## Exercise goal
Filter the records for "April" and keep each line that has it.

## Supplied records
--------------------
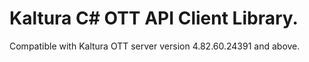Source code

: # Kaltura C# OTT API Client Library.
Compatible with Kaltura OTT server version 4.82.60.24391 and above.
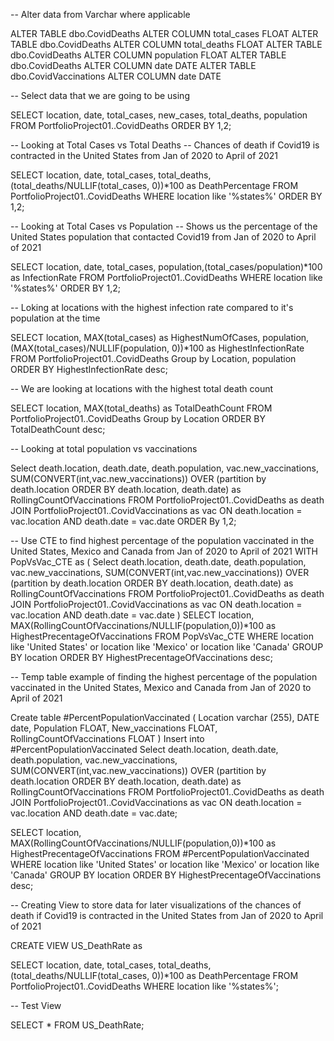 -- Alter data from Varchar where applicable

ALTER TABLE dbo.CovidDeaths
ALTER COLUMN total_cases FLOAT
ALTER TABLE dbo.CovidDeaths
ALTER COLUMN total_deaths FLOAT
ALTER TABLE dbo.CovidDeaths
ALTER COLUMN population FLOAT
ALTER TABLE dbo.CovidDeaths
ALTER COLUMN date DATE
ALTER TABLE dbo.CovidVaccinations
ALTER COLUMN date DATE

-- Select data that we are going to be using  

SELECT location, date, total_cases, new_cases, total_deaths, population
FROM PortfolioProject01..CovidDeaths
ORDER BY 1,2;

-- Looking at Total Cases vs Total Deaths
-- Chances of death if Covid19 is contracted in the United States from Jan of 2020 to April of 2021

SELECT location, date, total_cases, total_deaths,(total_deaths/NULLIF(total_cases, 0))*100 as DeathPercentage
FROM PortfolioProject01..CovidDeaths
WHERE location like '%states%'
ORDER BY 1,2;


-- Looking at Total Cases vs Population
-- Shows us the percentage of the United States population that contacted Covid19 from Jan of 2020 to April of 2021

SELECT location, date, total_cases, population,(total_cases/population)*100 as InfectionRate
FROM PortfolioProject01..CovidDeaths
WHERE location like '%states%'
ORDER BY 1,2;

-- Loking at locations with the highest infection rate compared to it's population at the time

SELECT location, MAX(total_cases) as HighestNumOfCases, population,(MAX(total_cases)/NULLIF(population, 0))*100 as HighestInfectionRate
FROM PortfolioProject01..CovidDeaths
Group by Location, population
ORDER BY HighestInfectionRate desc;

-- We are looking at locations with the highest total death count

SELECT location, MAX(total_deaths) as TotalDeathCount
FROM PortfolioProject01..CovidDeaths
Group by Location
ORDER BY TotalDeathCount desc;

-- Looking at total population vs vaccinations

Select death.location, death.date, death.population, vac.new_vaccinations,
SUM(CONVERT(int,vac.new_vaccinations)) OVER (partition by death.location ORDER BY death.location, death.date) as RollingCountOfVaccinations
FROM PortfolioProject01..CovidDeaths as death
JOIN PortfolioProject01..CovidVaccinations as vac
	ON death.location = vac.location
	AND death.date = vac.date
ORDER By 1,2;

-- Use CTE to find highest percentage of the population vaccinated in the United States, Mexico and Canada from Jan of 2020 to April of 2021
WITH PopVsVac_CTE as 
(
Select death.location, death.date, death.population, vac.new_vaccinations,
SUM(CONVERT(int,vac.new_vaccinations)) OVER (partition by death.location ORDER BY death.location, death.date) as RollingCountOfVaccinations
FROM PortfolioProject01..CovidDeaths as death
JOIN PortfolioProject01..CovidVaccinations as vac
	ON death.location = vac.location
	AND death.date = vac.date
)
SELECT location, MAX(RollingCountOfVaccinations/NULLIF(population,0))*100 as HighestPrecentageOfVaccinations
FROM PopVsVac_CTE
WHERE location like 'United States'
or location like 'Mexico'
or location like 'Canada'
GROUP BY location
ORDER BY HighestPrecentageOfVaccinations desc;

-- Temp table example of finding the highest percentage of the population vaccinated in the United States, Mexico and Canada from Jan of 2020 to April of 2021

Create table #PercentPopulationVaccinated
(
Location varchar (255),
DATE date,
Population FLOAT,
New_vaccinations FLOAT,
RollingCountOfVaccinations FLOAT
)
Insert into #PercentPopulationVaccinated
Select death.location, death.date, death.population, vac.new_vaccinations,
SUM(CONVERT(int,vac.new_vaccinations)) OVER (partition by death.location ORDER BY death.location, death.date) as RollingCountOfVaccinations
FROM PortfolioProject01..CovidDeaths as death
JOIN PortfolioProject01..CovidVaccinations as vac
	ON death.location = vac.location
	AND death.date = vac.date;

SELECT location, MAX(RollingCountOfVaccinations/NULLIF(population,0))*100 as HighestPrecentageOfVaccinations
FROM #PercentPopulationVaccinated
WHERE location like 'United States'
or location like 'Mexico'
or location like 'Canada'
GROUP BY location
ORDER BY HighestPrecentageOfVaccinations desc;

-- Creating View to store data for later visualizations of the chances of death if Covid19 is contracted in the United States from Jan of 2020 to April of 2021

CREATE VIEW US_DeathRate as

SELECT location, date, total_cases, total_deaths,(total_deaths/NULLIF(total_cases, 0))*100 as DeathPercentage
FROM PortfolioProject01..CovidDeaths
WHERE location like '%states%';

-- Test View

SELECT *
FROM US_DeathRate;
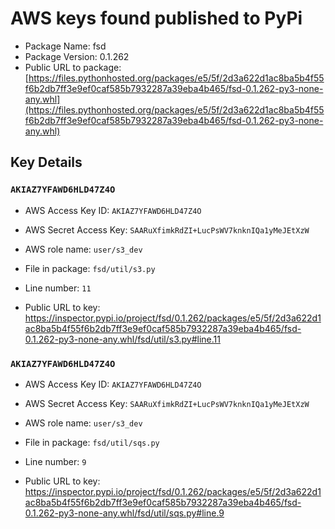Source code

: # AWS keys found published to PyPi

* Package Name: fsd
* Package Version: 0.1.262
* Public URL to package: [https://files.pythonhosted.org/packages/e5/5f/2d3a622d1ac8ba5b4f55f6b2db7ff3e9ef0caf585b7932287a39eba4b465/fsd-0.1.262-py3-none-any.whl](https://files.pythonhosted.org/packages/e5/5f/2d3a622d1ac8ba5b4f55f6b2db7ff3e9ef0caf585b7932287a39eba4b465/fsd-0.1.262-py3-none-any.whl)

## Key Details

### `AKIAZ7YFAWD6HLD47Z4O`

* AWS Access Key ID: `AKIAZ7YFAWD6HLD47Z4O`
* AWS Secret Access Key: `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` 
* AWS role name: `user/s3_dev`
* File in package: `fsd/util/s3.py`
* Line number: `11`

* Public URL to key: https://inspector.pypi.io/project/fsd/0.1.262/packages/e5/5f/2d3a622d1ac8ba5b4f55f6b2db7ff3e9ef0caf585b7932287a39eba4b465/fsd-0.1.262-py3-none-any.whl/fsd/util/s3.py#line.11



### `AKIAZ7YFAWD6HLD47Z4O`

* AWS Access Key ID: `AKIAZ7YFAWD6HLD47Z4O`
* AWS Secret Access Key: `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` 
* AWS role name: `user/s3_dev`
* File in package: `fsd/util/sqs.py`
* Line number: `9`

* Public URL to key: https://inspector.pypi.io/project/fsd/0.1.262/packages/e5/5f/2d3a622d1ac8ba5b4f55f6b2db7ff3e9ef0caf585b7932287a39eba4b465/fsd-0.1.262-py3-none-any.whl/fsd/util/sqs.py#line.9


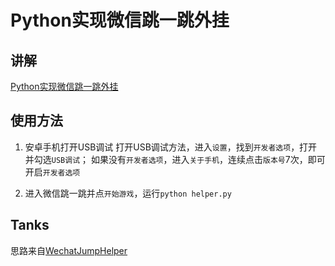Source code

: # Python实现微信跳一跳外挂

## 讲解

[Python实现微信跳一跳外挂](https://www.orztu.com/post/wechatjump/)

## 使用方法

1. 安卓手机打开USB调试
    打开USB调试方法，进入`设置`，找到`开发者选项`，打开并勾选`USB调试`；
    如果没有`开发者选项`，进入`关于手机`，连续点击`版本号`7次，即可开启`开发者选项`

3. 进入微信跳一跳并点`开始游戏`，运行`python helper.py`

## Tanks

思路来自[WechatJumpHelper](https://github.com/xushanmeng/WechatJumpHelper)
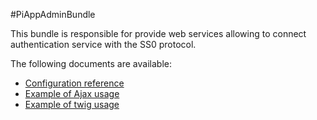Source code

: #PiAppAdminBundle 

This bundle is responsible for provide web services allowing to connect authentication service with the SS0 protocol.

The following documents are available:

* [Configuration reference](https://github.com/pigroupe/cmf-sfynx/tree/master/vendor/Sfynx/BootStrap/WsBundle/Resources/doc/configuration_reference.md)
* [Example of Ajax usage](https://github.com/pigroupe/cmf-sfynx/tree/master/vendor/Sfynx/BootStrap/WsBundle/Resources/doc/exemple_ajax.md)
* [Example of twig usage](https://github.com/pigroupe/cmf-sfynx/tree/master/vendor/Sfynx/BootStrap/WsBundle/Resources/doc/exemple_twig.md)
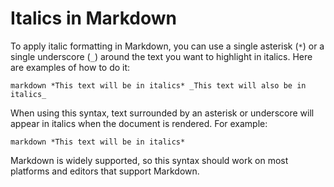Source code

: # Italics in Markdown

To apply italic formatting in Markdown, you can use a single asterisk (`*`) or a single underscore (`_`) around the text you want to highlight in italics. Here are examples of how to do it:

``markdown
*This text will be in italics*
_This text will also be in italics_
``

When using this syntax, text surrounded by an asterisk or underscore will appear in italics when the document is rendered. For example:

``markdown
*This text will be in italics*
``

Markdown is widely supported, so this syntax should work on most platforms and editors that support Markdown.
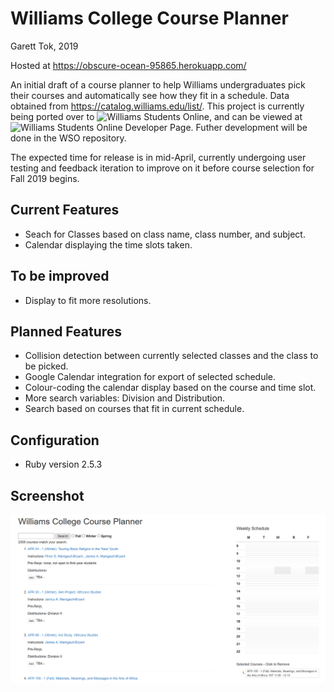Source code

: # Williams College Course Planner
Garett Tok, 2019

Hosted at https://obscure-ocean-95865.herokuapp.com/

An initial draft of a course planner to help Williams undergraduates pick their courses and automatically see how they fit in a schedule. Data obtained from https://catalog.williams.edu/list/. This project is currently being ported over to ![Williams Students Online](https://wso.williams.edu/), and can be viewed at ![Williams Students Online Developer Page](https://wso-dev.williams.edu/schedulecourses). Futher development will be done in the WSO repository.

The expected time for release is in mid-April, currently undergoing user testing and feedback iteration to improve on it before course selection for Fall 2019 begins.

## Current Features

* Seach for Classes based on class name, class number, and subject.
* Calendar displaying the time slots taken. 

## To be improved

* Display to fit more resolutions.

## Planned Features

* Collision detection between currently selected classes and the class to be picked.
* Google Calendar integration for export of selected schedule.
* Colour-coding the calendar display based on the course and time slot.
* More search variables: Division and Distribution.
* Search based on courses that fit in current schedule.

## Configuration

* Ruby version 2.5.3

## Screenshot

![Screenshot](https://github.com/walnutdust/course_picker/blob/master/screenshot.png)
--------------------
## Finished exercise
-- Chances of death if Covid19 is contracted in the United States from Jan of 2020 to April of 2021
-- Shows us the percentage of the United States population that contacted Covid19 from Jan of 2020 to April of 2021
-- Use CTE to find highest percentage of the population vaccinated in the United States, Mexico and Canada from Jan of 2020 to April of 2021
-- Temp table example of finding the highest percentage of the population vaccinated in the United States, Mexico and Canada from Jan of 2020 to April of 2021
-- Creating View to store data for later visualizations of the chances of death if Covid19 is contracted in the United States from Jan of 2020 to April of 2021
The expected time for release is in mid-April, currently undergoing user testing and feedback iteration to improve on it before course selection for Fall 2019 begins.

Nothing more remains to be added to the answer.